Tensorboard可视化

在项目文件夹下创建logs文件夹
Tensorboard可视化_第1张图片
tensorboard --logdir logs 命令启动
此命令指定监听的文件夹
Tensorboard可视化_第2张图片
进入页面后
这是之前跑的数据
Tensorboard可视化_第3张图片
Tensorboard可视化_第4张图片

设置自动刷新页面的时间
Tensorboard可视化_第5张图片

current_time = datetime.datetime.now().strftime("%Y%m%d-%H%M%S")
log_dir = 'logs/' + current_time
summary_writer = tf.summary.create_file_writer(log_dir)

# 上面的代码指定将数据往哪个文件夹下写,并指定本次数据的文件名,此处以时间命名

对图片进行合并操作

def plot_to_image(figure):
    """Converts the matplotlib plot specified by 'figure' to a PNG image and
    returns it. The supplied figure is closed and inaccessible after this call."""
    # Save the plot to a PNG in memory.
    buf = io.BytesIO()
    plt.savefig(buf, format='png')
    # Closing the figure prevents it from being displayed directly inside
    # the notebook.
    plt.close(figure)
    buf.seek(0)
    # Convert PNG buffer to TF image
    image = tf.image.decode_png(buf.getvalue(), channels=4)
    # Add the batch dimension
    image = tf.expand_dims(image, 0)
    return image


def image_grid(images):
    """Return a 5x5 grid of the MNIST images as a matplotlib figure."""
    # Create a figure to contain the plot.
    figure = plt.figure(figsize=(10, 10))
    for i in range(images.numpy().shape[0]):
        # Start next subplot.
        plt.subplot(5, 5, i + 1, title='name')
        plt.xticks([])
        plt.yticks([])
        plt.grid(False)
        plt.imshow(images[i], cmap=plt.cm.binary)

    return figure

将数据保存到指定文件中

# 取25张图片
 val_images = next(db_test_iter)[0][:25]
 val_images = tf.reshape(val_images, [-1, 28, 28, 1])
 with summary_writer.as_default():
 	 # (图表名称, 数据(y坐标), x坐标)
     tf.summary.scalar('test-acc', float(acc), step=epoch)
     tf.summary.image("val-onebyone-images:", val_images, max_outputs=25, step=epoch)

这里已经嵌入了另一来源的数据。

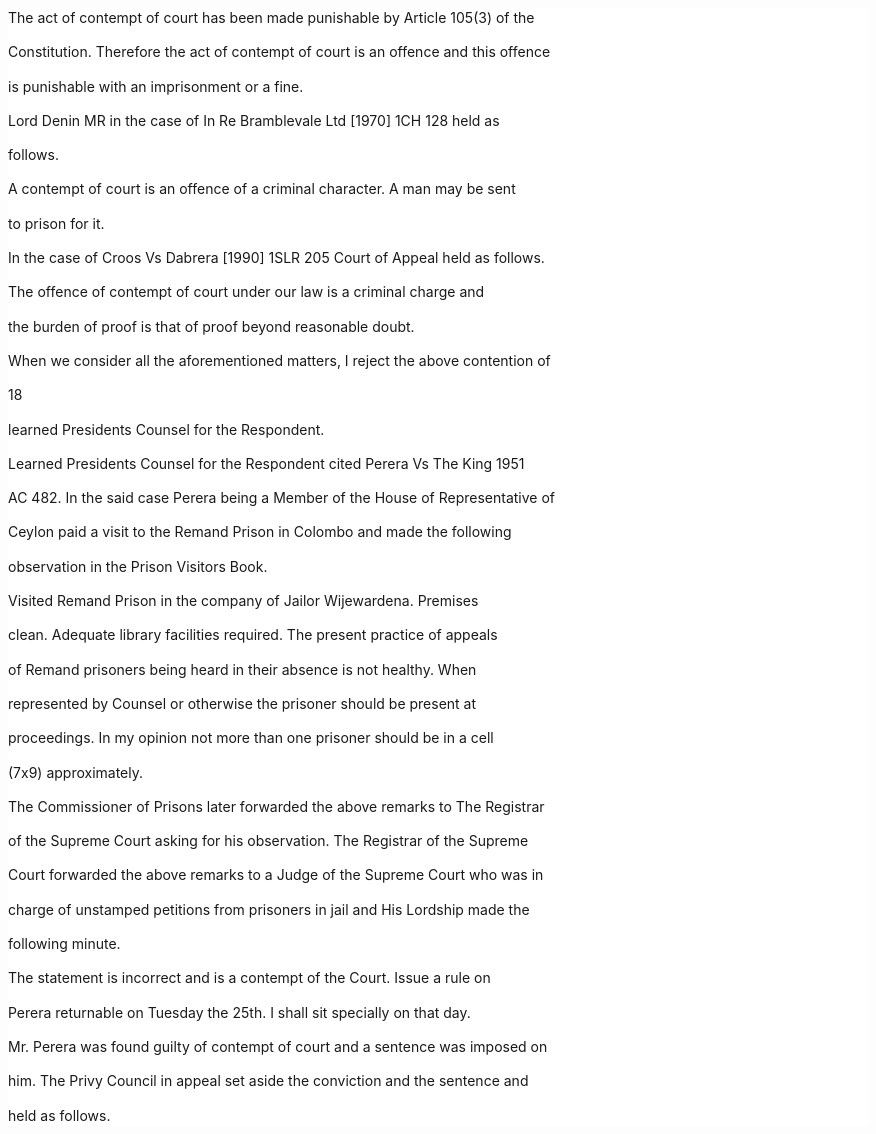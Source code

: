 The act of contempt of court has been made punishable by Article 105(3) of the

Constitution. Therefore the act of contempt of court is an offence and this offence

is punishable with an imprisonment or a fine.

Lord Denin MR in the case of In Re Bramblevale Ltd [1970] 1CH 128 held as

follows.

A contempt of court is an offence of a criminal character. A man may be sent

to prison for it.

In the case of Croos Vs Dabrera [1990] 1SLR 205 Court of Appeal held as follows.

The offence of contempt of court under our law is a criminal charge and

the burden of proof is that of proof beyond reasonable doubt.

When we consider all the aforementioned matters, I reject the above contention of

18

learned Presidents Counsel for the Respondent.

Learned Presidents Counsel for the Respondent cited Perera Vs The King 1951

AC 482. In the said case Perera being a Member of the House of Representative of

Ceylon paid a visit to the Remand Prison in Colombo and made the following

observation in the Prison Visitors Book.

Visited Remand Prison in the company of Jailor Wijewardena. Premises

clean. Adequate library facilities required. The present practice of appeals

of Remand prisoners being heard in their absence is not healthy. When

represented by Counsel or otherwise the prisoner should be present at

proceedings. In my opinion not more than one prisoner should be in a cell

(7x9) approximately.

The Commissioner of Prisons later forwarded the above remarks to The Registrar

of the Supreme Court asking for his observation. The Registrar of the Supreme

Court forwarded the above remarks to a Judge of the Supreme Court who was in

charge of unstamped petitions from prisoners in jail and His Lordship made the

following minute.

The statement is incorrect and is a contempt of the Court. Issue a rule on

Perera returnable on Tuesday the 25th. I shall sit specially on that day.

Mr. Perera was found guilty of contempt of court and a sentence was imposed on

him. The Privy Council in appeal set aside the conviction and the sentence and

held as follows.
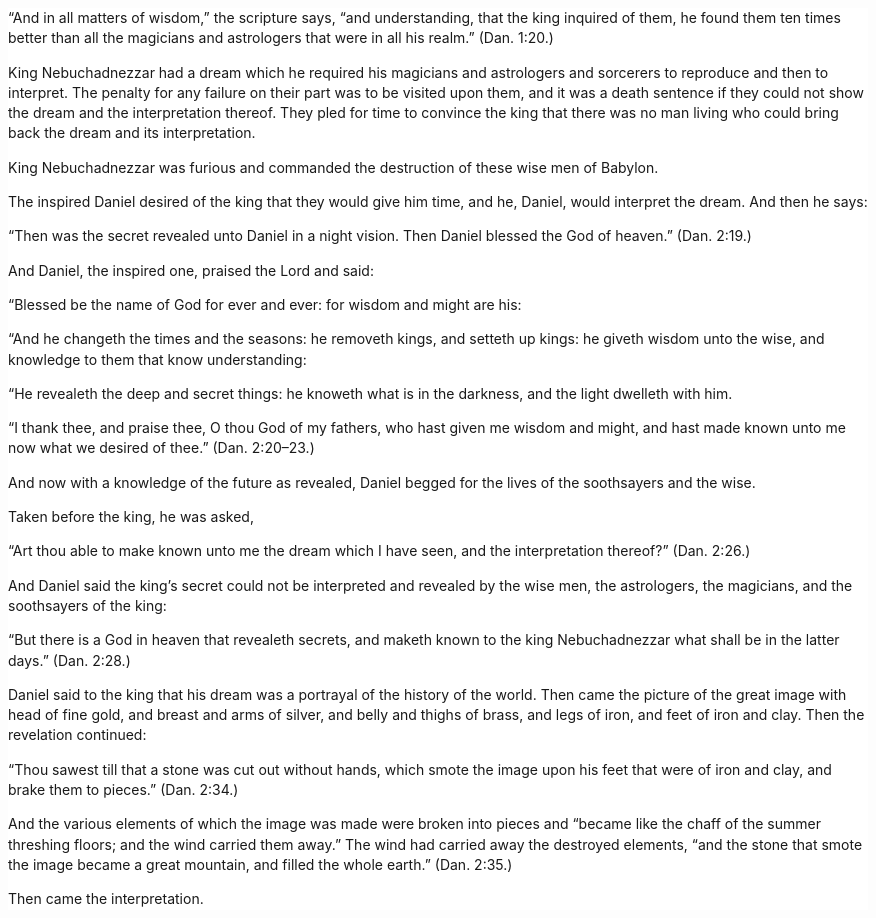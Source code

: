 “And in all matters of wisdom,” the scripture says, “and understanding, that the king inquired of them, he found them ten times better than all the magicians and astrologers that were in all his realm.” (Dan. 1:20.)

King Nebuchadnezzar had a dream which he required his magicians and astrologers and sorcerers to reproduce and then to interpret. The penalty for any failure on their part was to be visited upon them, and it was a death sentence if they could not show the dream and the interpretation thereof. They pled for time to convince the king that there was no man living who could bring back the dream and its interpretation.

King Nebuchadnezzar was furious and commanded the destruction of these wise men of Babylon.

The inspired Daniel desired of the king that they would give him time, and he, Daniel, would interpret the dream. And then he says:



“Then was the secret revealed unto Daniel in a night vision. Then Daniel blessed the God of heaven.” (Dan. 2:19.)

And Daniel, the inspired one, praised the Lord and said:

“Blessed be the name of God for ever and ever: for wisdom and might are his:

“And he changeth the times and the seasons: he removeth kings, and setteth up kings: he giveth wisdom unto the wise, and knowledge to them that know understanding:

“He revealeth the deep and secret things: he knoweth what is in the darkness, and the light dwelleth with him.

“I thank thee, and praise thee, O thou God of my fathers, who hast given me wisdom and might, and hast made known unto me now what we desired of thee.” (Dan. 2:20–23.)

And now with a knowledge of the future as revealed, Daniel begged for the lives of the soothsayers and the wise.

Taken before the king, he was asked,

“Art thou able to make known unto me the dream which I have seen, and the interpretation thereof?” (Dan. 2:26.)

And Daniel said the king’s secret could not be interpreted and revealed by the wise men, the astrologers, the magicians, and the soothsayers of the king:

“But there is a God in heaven that revealeth secrets, and maketh known to the king Nebuchadnezzar what shall be in the latter days.” (Dan. 2:28.)

Daniel said to the king that his dream was a portrayal of the history of the world. Then came the picture of the great image with head of fine gold, and breast and arms of silver, and belly and thighs of brass, and legs of iron, and feet of iron and clay. Then the revelation continued:

“Thou sawest till that a stone was cut out without hands, which smote the image upon his feet that were of iron and clay, and brake them to pieces.” (Dan. 2:34.)

And the various elements of which the image was made were broken into pieces and “became like the chaff of the summer threshing floors; and the wind carried them away.” The wind had carried away the destroyed elements, “and the stone that smote the image became a great mountain, and filled the whole earth.” (Dan. 2:35.)

Then came the interpretation.
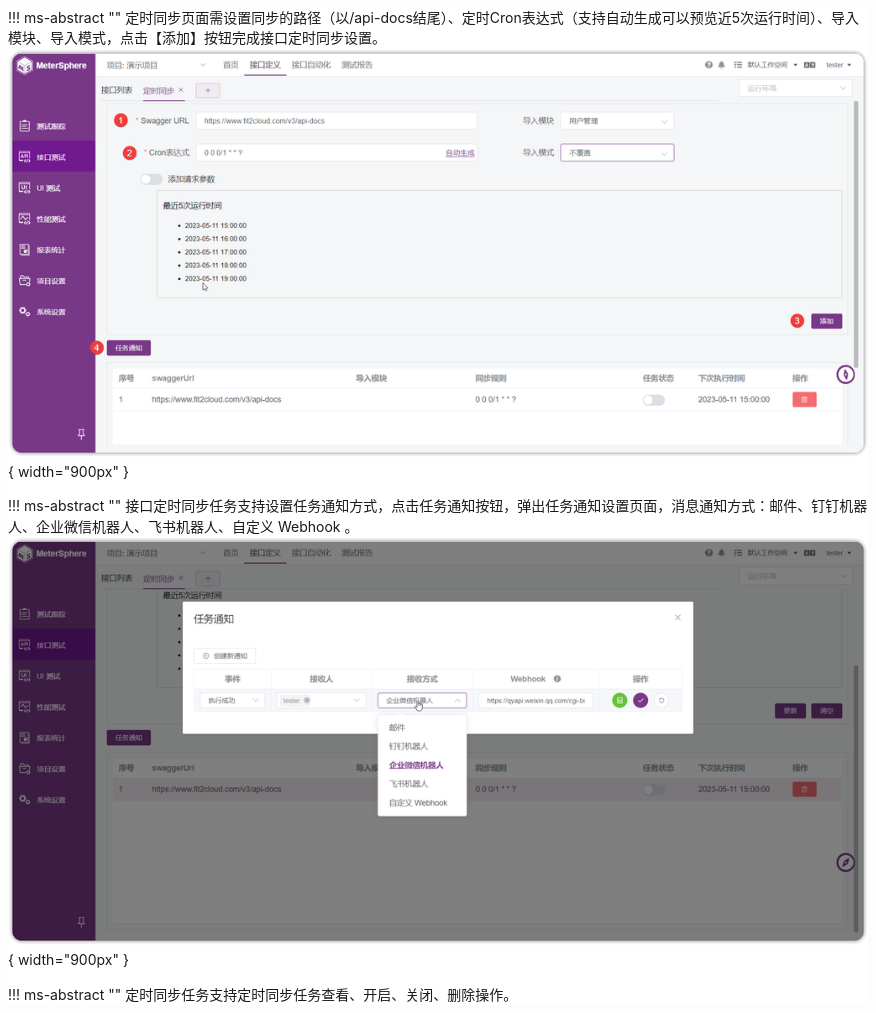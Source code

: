 !!! ms-abstract ""
	定时同步页面需设置同步的路径（以/api-docs结尾）、定时Cron表达式（支持自动生成可以预览近5次运行时间）、导入模块、导入模式，点击【添加】按钮完成接口定时同步设置。
![!定时同步](../../img/api/设置定时任务.png){ width="900px" }

!!! ms-abstract ""
	接口定时同步任务支持设置任务通知方式，点击任务通知按钮，弹出任务通知设置页面，消息通知方式：邮件、钉钉机器人、企业微信机器人、飞书机器人、自定义 Webhook 。
![!定时同步](../../img/api/设置同步通知.png){ width="900px" }

!!! ms-abstract ""
	定时同步任务支持定时同步任务查看、开启、关闭、删除操作。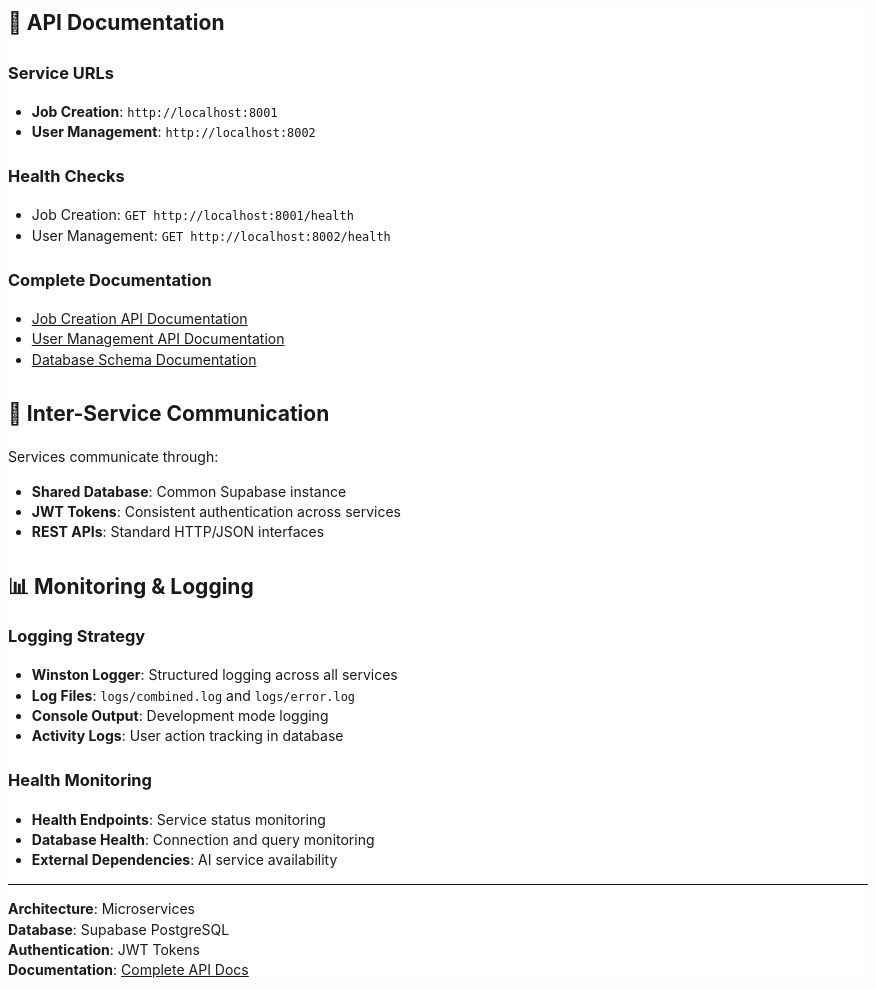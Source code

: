
## 📝 API Documentation

### Service URLs
- **Job Creation**: `http://localhost:8001`
- **User Management**: `http://localhost:8002`

### Health Checks
- Job Creation: `GET http://localhost:8001/health`
- User Management: `GET http://localhost:8002/health`

### Complete Documentation
- [Job Creation API Documentation](./api-docs-jobcreation.md)
- [User Management API Documentation](./api-docs-user-management.md)
- [Database Schema Documentation](./db.md)

## 🔄 Inter-Service Communication

Services communicate through:
- **Shared Database**: Common Supabase instance
- **JWT Tokens**: Consistent authentication across services
- **REST APIs**: Standard HTTP/JSON interfaces

## 📊 Monitoring & Logging

### Logging Strategy
- **Winston Logger**: Structured logging across all services
- **Log Files**: `logs/combined.log` and `logs/error.log`
- **Console Output**: Development mode logging
- **Activity Logs**: User action tracking in database

### Health Monitoring
- **Health Endpoints**: Service status monitoring
- **Database Health**: Connection and query monitoring
- **External Dependencies**: AI service availability

---

**Architecture**: Microservices  
**Database**: Supabase PostgreSQL  
**Authentication**: JWT Tokens  
**Documentation**: [Complete API Docs](./)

     val_images = tf.reshape(val_images, [-1, 28, 28])
     figure = image_grid(val_images)
     tf.summary.image('val-images:', plot_to_image(figure), step=step)

完整代码:

import datetime
import tensorflow as tf
from tensorflow import keras
from matplotlib import pyplot as plt
from tensorflow.keras import datasets, layers, optimizers, Sequential, metrics
import os
import io

os.environ['TF_CPP_MIN_LOG_LEVEL'] = '2'


def preprocess(x, y):
    x = tf.cast(x, dtype=tf.float32) / 255.
    y = tf.cast(y, dtype=tf.int32)

    return x, y


def plot_to_image(figure):
    """Converts the matplotlib plot specified by 'figure' to a PNG image and
    returns it. The supplied figure is closed and inaccessible after this call."""
    # Save the plot to a PNG in memory.
    buf = io.BytesIO()
    plt.savefig(buf, format='png')
    # Closing the figure prevents it from being displayed directly inside
    # the notebook.
    plt.close(figure)
    buf.seek(0)
    # Convert PNG buffer to TF image
    image = tf.image.decode_png(buf.getvalue(), channels=4)
    # Add the batch dimension
    image = tf.expand_dims(image, 0)
    return image


def image_grid(images):
    """Return a 5x5 grid of the MNIST images as a matplotlib figure."""
    # Create a figure to contain the plot.
    figure = plt.figure(figsize=(10, 10))
    for i in range(images.numpy().shape[0]):
        # Start next subplot.
        plt.subplot(5, 5, i + 1, title='name')
        plt.xticks([])
        plt.yticks([])
        plt.grid(False)
        plt.imshow(images[i], cmap=plt.cm.binary)

    return figure


(x, y), (x_test, y_test) = datasets.fashion_mnist.load_data()
print(x.shape, y.shape)

# plt.figure(figsize=(20, 8), dpi=80)
#
# plt.imshow(x[0])
#
# plt.show()

BATCH_SIZE = 128

# [[x1, y1], [x2, y2]....]
db = tf.data.Dataset.from_tensor_slices((x, y))
db_test = tf.data.Dataset.from_tensor_slices((x_test, y_test))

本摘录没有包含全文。